Source records -

============

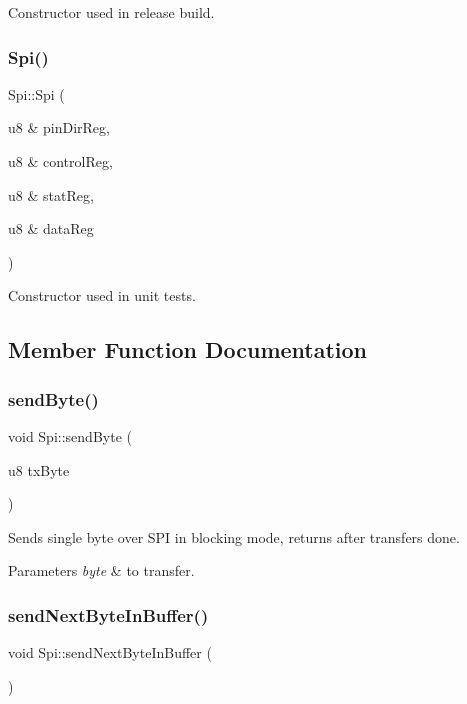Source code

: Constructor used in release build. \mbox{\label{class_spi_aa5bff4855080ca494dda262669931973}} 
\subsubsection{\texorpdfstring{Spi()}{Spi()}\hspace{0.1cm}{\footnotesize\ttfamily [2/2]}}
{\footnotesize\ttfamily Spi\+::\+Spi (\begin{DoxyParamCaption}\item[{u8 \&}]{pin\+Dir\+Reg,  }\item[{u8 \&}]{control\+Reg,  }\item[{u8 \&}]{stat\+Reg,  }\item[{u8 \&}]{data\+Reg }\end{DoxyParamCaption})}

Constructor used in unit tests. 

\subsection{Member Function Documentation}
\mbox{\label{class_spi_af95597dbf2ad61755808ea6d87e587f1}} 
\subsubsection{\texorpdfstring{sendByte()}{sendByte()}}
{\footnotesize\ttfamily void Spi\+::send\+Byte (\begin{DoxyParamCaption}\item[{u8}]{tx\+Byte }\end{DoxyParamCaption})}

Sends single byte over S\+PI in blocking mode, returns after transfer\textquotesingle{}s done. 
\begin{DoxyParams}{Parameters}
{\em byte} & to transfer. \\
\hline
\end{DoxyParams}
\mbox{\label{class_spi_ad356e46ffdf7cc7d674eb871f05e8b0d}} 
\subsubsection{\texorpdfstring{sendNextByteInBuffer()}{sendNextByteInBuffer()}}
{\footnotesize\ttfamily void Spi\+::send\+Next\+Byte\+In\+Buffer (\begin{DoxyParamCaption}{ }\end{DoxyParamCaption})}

============

PROBLEM TO SOLVE - Where a line in the records above holds the string "DoxyParams", it counts toward the total; give that total alone.

ANSWER FOR THIS EXERCISE - 2